1. your clearing firm:
If you trade futures systematically directly without a broker and make say only 500k a year but you are extremely consistent and are trading bonds,equity indices etc. (very scalable futures), your clearing firm would be very interested in analyzing your trades.
2. your broker:
To make your broker interested, again PnL potential needs to be in excess of 10 million. In today's world of automatic report generation and auto-trade analysis, it will be a piece of cake for a broker's automatic systems to identify top traders (both in terms of consistency and they will immediately know all the guys who are using API to execute orders).
Both 1) and 2) above are big threats to your future profitability since these guys might start trading size on your futures contract and thus either front-run you or change the underlying market dynamics because of their actions that cause your trading strategy to be profitable in the first place.
3. your IT guy:
Will be interested even if PnL potential is just a million. Say, you pay reasonable salary (100k or so) to your IT guy and run a 3-4 member trading operation, that IT guy has the incentive to take the source code and set up operations on his own even if his upside is only a million a year. That is a 10x jump from his current salary.
4. some rogue employee working for your broker:
If your strategy makes couple of millions a year, this guy would be interested.

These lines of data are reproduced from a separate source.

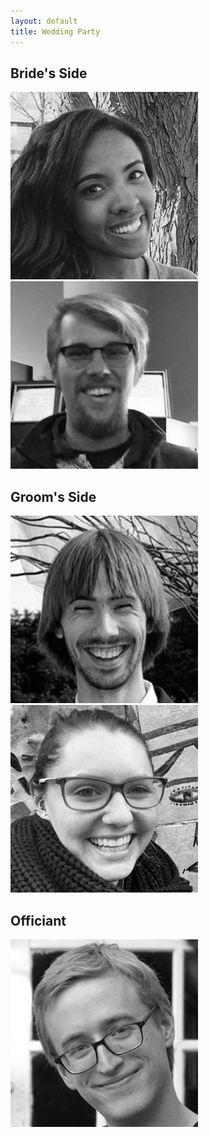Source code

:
 ```yaml
---
layout: default
title: Wedding Party
---
```


Bride's Side
------

<div class="row">
    <div class="col-sm-6 col-xs-12 medium"><img src="images/party/nina.png"></div>
    <div class="col-sm-6 col-xs-12 medium"><img src="images/party/bryan.png"></div>
</div>


Groom's Side
------
<div class="row">
    <div class="col-sm-6 col-xs-12 medium"><img src="images/party/alex.png"></div>
    <div class="col-sm-6 col-xs-12 medium"><img src="images/party/adrienne.png"></div>
</div>

Officiant
-----

<div class="row">
    <div class="col-sm-6 col-sm-offset-3 col-xs-12 medium"><img src="images/party/peter.png"></div>
</div>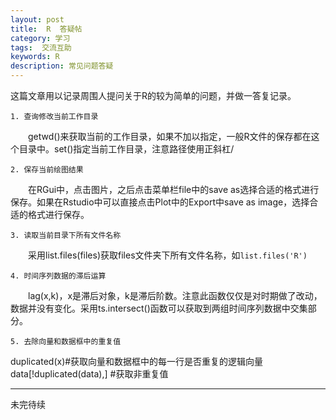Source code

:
 ```yaml
---
layout: post
title:  R  答疑帖
category: 学习
tags:  交流互助        
keywords: R 
description: 常见问题答疑
---
```


这篇文章用以记录周围人提问关于R的较为简单的问题，并做一答复记录。

    1. 查询修改当前工作目录

　　getwd()来获取当前的工作目录，如果不加以指定，一般R文件的保存都在这个目录中。set()指定当前工作目录，注意路径使用正斜杠/

    2. 保存当前绘图结果
   
　　在RGui中，点击图片，之后点击菜单栏file中的save as选择合适的格式进行保存。如果在Rstudio中可以直接点击Plot中的Export中save as image，选择合适的格式进行保存。
    
    3. 读取当前目录下所有文件名称
   
　　采用list.files(files)获取files文件夹下所有文件名称，如`list.files('R')`

    4. 时间序列数据的滞后运算
   
　　lag(x,k)，x是滞后对象，k是滞后阶数。注意此函数仅仅是对时期做了改动，数据并没有变化。采用ts.intersect()函数可以获取到两组时间序列数据中交集部分。      

    5. 去除向量和数据框中的重复值
    
   duplicated(x)#获取向量和数据框中的每一行是否重复的逻辑向量
   data[!duplicated(data),] #获取非重复值

----------
未完待续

Both 3 and 4 above are not a big threat since even if he gets access to your strategies or reverse-engineers them, his small size might not have any effect on the underlying market dynamics that cause your strategy to be profitable in the markets. So, that guy might make some money, but you will also continue to make money. So not a very bad situation, imo.

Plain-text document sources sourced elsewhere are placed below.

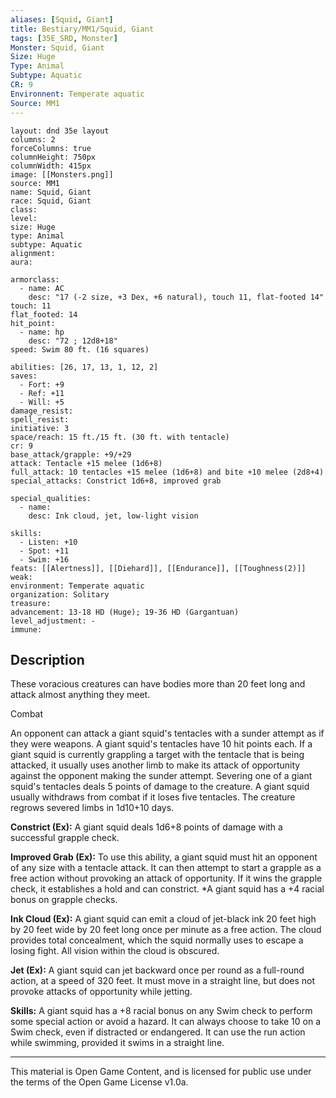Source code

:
```yaml
---
aliases: [Squid, Giant]
title: Bestiary/MM1/Squid, Giant
tags: [35E_SRD, Monster]
Monster: Squid, Giant
Size: Huge
Type: Animal
Subtype: Aquatic
CR: 9
Environnent: Temperate aquatic
Source: MM1
---
```


```statblock
layout: dnd 35e layout
columns: 2
forceColumns: true
columnHeight: 750px
columnWidth: 415px
image: [[Monsters.png]]
source: MM1
name: Squid, Giant
race: Squid, Giant
class: 
level: 
size: Huge
type: Animal
subtype: Aquatic
alignment: 
aura: 

armorclass:
  - name: AC
    desc: "17 (-2 size, +3 Dex, +6 natural), touch 11, flat-footed 14"
touch: 11
flat_footed: 14
hit_point:
  - name: hp
    desc: "72 ; 12d8+18"
speed: Swim 80 ft. (16 squares)

abilities: [26, 17, 13, 1, 12, 2]
saves:
  - Fort: +9
  - Ref: +11
  - Will: +5
damage_resist: 
spell_resist: 
initiative: 3
space/reach: 15 ft./15 ft. (30 ft. with tentacle)
cr: 9
base_attack/grapple: +9/+29
attack: Tentacle +15 melee (1d6+8)
full_attack: 10 tentacles +15 melee (1d6+8) and bite +10 melee (2d8+4)
special_attacks: Constrict 1d6+8, improved grab

special_qualities:
  - name: 
    desc: Ink cloud, jet, low-light vision

skills:
  - Listen: +10
  - Spot: +11
  - Swim: +16
feats: [[Alertness]], [[Diehard]], [[Endurance]], [[Toughness(2)]]
weak: 
environment: Temperate aquatic
organization: Solitary
treasure: 
advancement: 13-18 HD (Huge); 19-36 HD (Gargantuan)
level_adjustment: -
immune: 
```

## Description

<p>These voracious creatures can have bodies more than 20 feet long and attack almost anything they meet.</p>
<p>Combat</p>
<p>An opponent can attack a giant squid's tentacles with a sunder attempt as if they were weapons. A giant squid's tentacles have 10 hit points each. If a giant squid is currently grappling a target with the tentacle that is being attacked, it usually uses another limb to make its attack of opportunity against the opponent making the sunder attempt. Severing one of a giant squid's tentacles deals 5 points of damage to the creature. A giant squid usually withdraws from combat if it loses five tentacles. The creature regrows severed limbs in 1d10+10 days.</p>
<p>
            <b>Constrict (Ex):</b> A giant squid deals 1d6+8 points of damage with a successful grapple check.</p>
<p>
            <b>Improved Grab (Ex):</b> To use this ability, a giant squid must hit an opponent of any size with a tentacle attack. It can then attempt to start a grapple as a free action without provoking an attack of opportunity. If it wins the grapple check, it establishes a hold and can constrict. *A giant squid has a +4 racial bonus on grapple checks.</p>
<p>
            <b>Ink Cloud (Ex):</b> A giant squid can emit a cloud of jet-black ink 20 feet high by 20 feet wide by 20 feet long once per minute as a free action. The cloud provides total concealment, which the squid normally uses to escape a losing fight. All vision within the cloud is obscured.</p>
<p>
            <b>Jet (Ex):</b> A giant squid can jet backward once per round as a full-round action, at a speed of 320 feet. It must move in a straight line, but does not provoke attacks of opportunity while jetting.</p>
<p>
            <b>Skills:</b> A giant squid has a +8 racial bonus on any Swim check to perform some special action or avoid a hazard. It can always choose to take 10 on a Swim check, even if distracted or endangered. It can use the run action while swimming, provided it swims in a straight line.</p>

---

This material is Open Game Content, and is licensed for public use under
the terms of the Open Game License v1.0a.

5. your strategy development software:
Now this is interesting. I never thought about it before, but I was doing some work on multicharts yesterday and it crashed and wanted to send an error-report. When I checked the files it was sending, the dump contained all my strategy files. Is it possible that developers of multicharts or any other trading software for example have encoded deep inside the trading software to upload the strategies files to multicharts servers, whenever they find say any trading strategy on ES with over 200 trades over 5 years with a PF > 2, verified by out of sample testing? I am purely hypothesizing here but why can't the developers do this. This way, the software will just send the developers the top strategies of their best traders. If something like this can happen, what counter-measures if any can a trader take?

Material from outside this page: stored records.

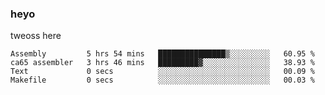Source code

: ### heyo
tweoss here

<!--START_SECTION:waka-->

```text
Assembly         5 hrs 54 mins   ███████████████▒░░░░░░░░░   60.95 %
ca65 assembler   3 hrs 46 mins   █████████▓░░░░░░░░░░░░░░░   38.93 %
Text             0 secs          ░░░░░░░░░░░░░░░░░░░░░░░░░   00.09 %
Makefile         0 secs          ░░░░░░░░░░░░░░░░░░░░░░░░░   00.03 %
```

<!--END_SECTION:waka-->

<!--
**Tweoss/tweoss** is a ✨ _special_ ✨ repository because its `README.md` (this file) appears on your GitHub profile.

Here are some ideas to get you started:

- 🔭 I’m currently working on ...
- 🌱 I’m currently learning ...
- 👯 I’m looking to collaborate on ...
- 🤔 I’m looking for help with ...
- 💬 Ask me about ...
- 📫 How to reach me: ...
- 😄 Pronouns: ...
- ⚡ Fun fact: ...
-->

It might be against some law for your broker firm to do this, but what's to stop some aspiring trader in the broker's IT department from trying to figure out your strategy? If he's got access for his job, the answer is pretty much nothing. You've just got to hope every back office drone is too stupid to figure out a trade, but it only takes one smart one.
Seems like you have no choice but to use multiple brokers, with all the headaches and inefficiency that brings. I do it, and I think it's worth it.
As long as a strategy is a little more complex that just a moving average crossing, I think it is very difficult, if not impossible for a broker to reverse engineer your code. He could only use your entry and exit points. This is normally not enough data to determine the code of a strategy. The only thing a broker could really do is duplicating your trades.
Of course this is different when your trade platform directly sends your code to its manufacturer. It's interesting that multichart does that. Maybe that's the reason why multichart crashes so often.